There are two answers to your question as AWS ElastiCache can be used in different ways:
- Using just the master node
- Using the master and replicas
Explanation
AWS ElastiCache (non-clustered) comes with its very own failover mechanism that does not notify your application when a failover happens. It depends on your use whether this is good or bad:
Master-only use
If you want to rely on failover and you don't want to use your replicas for additional reads, then master-only use is the way to go. For master-only use, you point your client to the primary endpoint. If ElastiCache happens to failover, the client connection is reset. AWS updates behind the scenes the primary endpoint and once the client successfully reconnects, you're talking with the (new) master node again.
Why is it not possible to use replicas in this scenario?
The only topology source is the AWS ElastiCache node itself. lettuce does not connect to AWS's API (and this won't ever happen).
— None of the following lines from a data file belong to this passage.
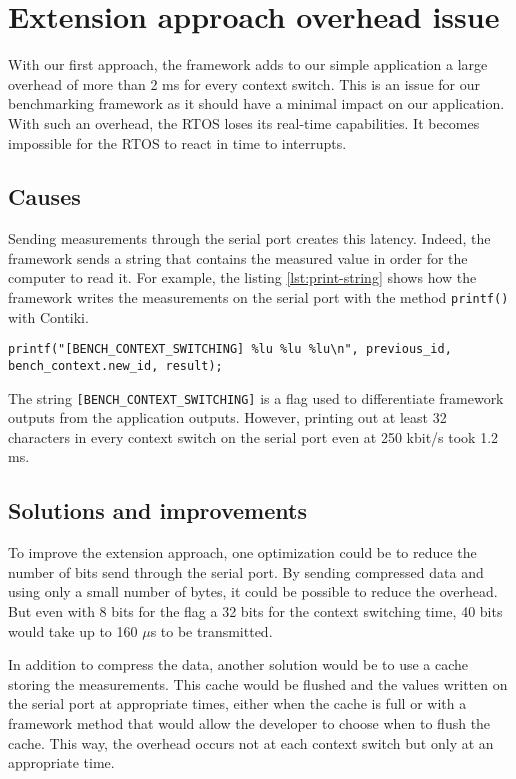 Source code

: \section{Extension approach overhead issue\label{sec:overhead}}

With our first approach, the framework adds to our simple application a large overhead of more than 2 ms for every context switch.
This is an issue for our benchmarking framework as it should have a minimal impact on our application.
With such an overhead, the RTOS loses its real-time capabilities.
It becomes impossible for the RTOS to react in time to interrupts.

\subsection{Causes}

Sending measurements through the serial port creates this latency.
Indeed, the framework sends a string that contains the measured value in order for the computer to read it.
For example, the listing \ref{lst:print-string} shows how the framework writes the measurements on the serial port with the method \texttt{printf()} with Contiki.

\begin{lstlisting}[style=CStyle, float, label={lst:print-string}, caption={writting the measurements to the serial port with Contiki}]
  printf("[BENCH_CONTEXT_SWITCHING] %lu %lu %lu\n", previous_id, bench_context.new_id, result);
\end{lstlisting}

The string \texttt{[BENCH\_CONTEXT\_SWITCHING]} is a flag used to differentiate framework outputs from the application outputs.
However, printing out at least 32 characters in every context switch on the serial port even at 250 kbit/s took 1.2 ms.

\subsection{Solutions and improvements}

To improve the extension approach, one optimization could be to reduce the number of bits send through the serial port.
By sending compressed data and using only a small number of bytes, it could be possible to reduce the overhead.
But even with 8 bits for the flag a 32 bits for the context switching time, 40 bits would take up to 160 $\mu$s to be transmitted.

In addition to compress the data, another solution would be to use a cache storing the measurements.
This cache would be flushed and the values written on the serial port at appropriate times, either when the cache is full or with a framework method that would allow the developer to choose when to flush the cache.
This way, the overhead occurs not at each context switch but only at an appropriate time.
Redis exposes connected replicas in the INFO REPLICATION
section but: The ElastiCache Redis node reports replica IP addresses that are not reachable hence it's not possible to connect to these nodes via topology discovery.
Using Master and Replicas
Although it's not possible to deduce the replica endpoints from an ElastiCache server, it's still possible to provide static endpoints. Lettuce connects to all nodes and determines on startup the node roles. This allows again routing according to the node role. If a failover happens (as in your case), Lettuce does not get notified about the failover and sticks to the initial topology.
Failover Notifications
Failover Notifications are the missing bit. While Redis Sentinel provides notifications that indicate a promotion/role change, there's no mechanism for 'just' Master/Replica. You could say: Ok, let's a disconnect as a signal to trigger a topology update. That might work in some cases, but in much more cases (network partition between the application and the Redis nodes, connection timeouts) it would trigger updates without the need. A regular topology upgrade is also just an attempt to discover changes.
The Third answer
I'm not happy with the AWS ElastiCache implementation. It works OK for Master-only use, but as soon as you want to use replicas, you're relying on a proprietary implementation of failover. Without AWS failover (i.e. in your own data center/Redis setup), you would be notified by some Ops people that Redis is down. They would either restart the Redis node or restart the application to restore operations. These signals are missing.
In the meantime, AWS provides Redis Cluster which might be the better HA/failover setup but Redis Cluster comes with severe limitations for applications. It could be possible also to poll on AWS' ElastiCache API to discover the topology from the API side of things and then kick off a topology update (reconnect).
Lettuce's Master/Replica API for static topology use is to provide at least a way to work with replicas. Everything else derives from this experience. Contributions in any form (experience, suggestions, documentation, code) are welcome.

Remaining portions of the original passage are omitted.